There’s the emphatic but tediously predictable revision of the phrase “all men are created equal,” but that’s a post for another time. No, my concern is the now omnipresent phrase enslaved people and several related words and derivatives.
I’m not sure when I first noticed the prevalence of this phrase but I’m certain it originated in academia and became widespread through legacy media. An article I read in Smithsonian a few years ago was riddled with it, and it is now ubiquitous in books and online articles written by the bien pensants. It’s even turning up in my students’ writing, proof of a successful Newspeak campaign.
I’ll speculate more about how and why this originated, but I have two primary complaints about the phrase enslaved people. The first is that using it results in awkward, contorted English. That Smithsonian article got my attention because in the effort to use enslaved people exclusively in reference to chattel labor in the Carolina low country, the author bent and twisted to accommodate two words where one, which works as both noun and adjective, would have done.
And that’s my second complaint: the phrase enslaved people is unnecessary. English already has a word that means “enslaved person.” That word is slave.
I have seen no mandate or overt push for the use of enslaved person or enslaved people but it is of a piece with other present-day circumlocutions—like “people experiencing homelessness”—meant to emphasize the humanity of certain groups, downplay stereotypes, and not let certain states or behaviors define them.
This is sentimentalism, especially in the case of slavery. Slave is an ugly, unpleasant word. That’s entirely appropriate because slavery was an ugly, unpleasant thing, and it totally defined the existence of slaves. Which raises another potential reason some might use enslaved person—the supposed dehumanizing effect of the word slave. I’d argue the opposite. Slaves are, by definition, human. You cannot enslave animals; that’s what makes treating a person like an animal horrible. That is and always has been the key to the horror of slavery both in reality and as a metaphor.
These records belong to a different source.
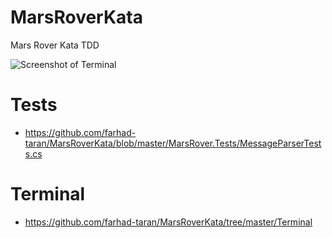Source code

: # MarsRoverKata
Mars Rover Kata TDD

![Screenshot of Terminal](https://raw.githubusercontent.com/farhad-taran/MarsRoverKata/master/screenshot.jpg)

# Tests

  - https://github.com/farhad-taran/MarsRoverKata/blob/master/MarsRover.Tests/MessageParserTests.cs

# Terminal

  - https://github.com/farhad-taran/MarsRoverKata/tree/master/Terminal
Awkwardly working in people just so we’re clear we mean humans when we talk about slaves is unnecessary. And are we sure we want a gentler way of talking about slavery?
On top of those problems, the word enslaved is also inaccurate. As I’ve kicked this rant around in my head I’ve wanted to argue about connotations: that enslave, as a verb, suggests going from a state of freedom to a state of servitude; it implies a change of status. But arguing about connotations wouldn’t work because that is not implied by the verb enslave, that is what it means. Here’s Dr Johnson defining enslave:
To reduce to servitude; to deprive of liberty.
One of the worst aspects of American slavery specifically was its heredity—the children of slaves being slaves themselves, automatically. A person who was born into slavery has not been enslaved; he is a slave and always has been. A person who has been enslaved, definitionally, used to be free. This was not true of most American slaves, which makes their condition worse.
The fiction deepens when we refer to a slaveowner as an “enslaver” or talk about “the people he enslaved.” Again, with rare exceptions this is untrue. The Founder who was the subject of the interview above did not capture and force anyone into slavery—he inherited slaves who were already slaves.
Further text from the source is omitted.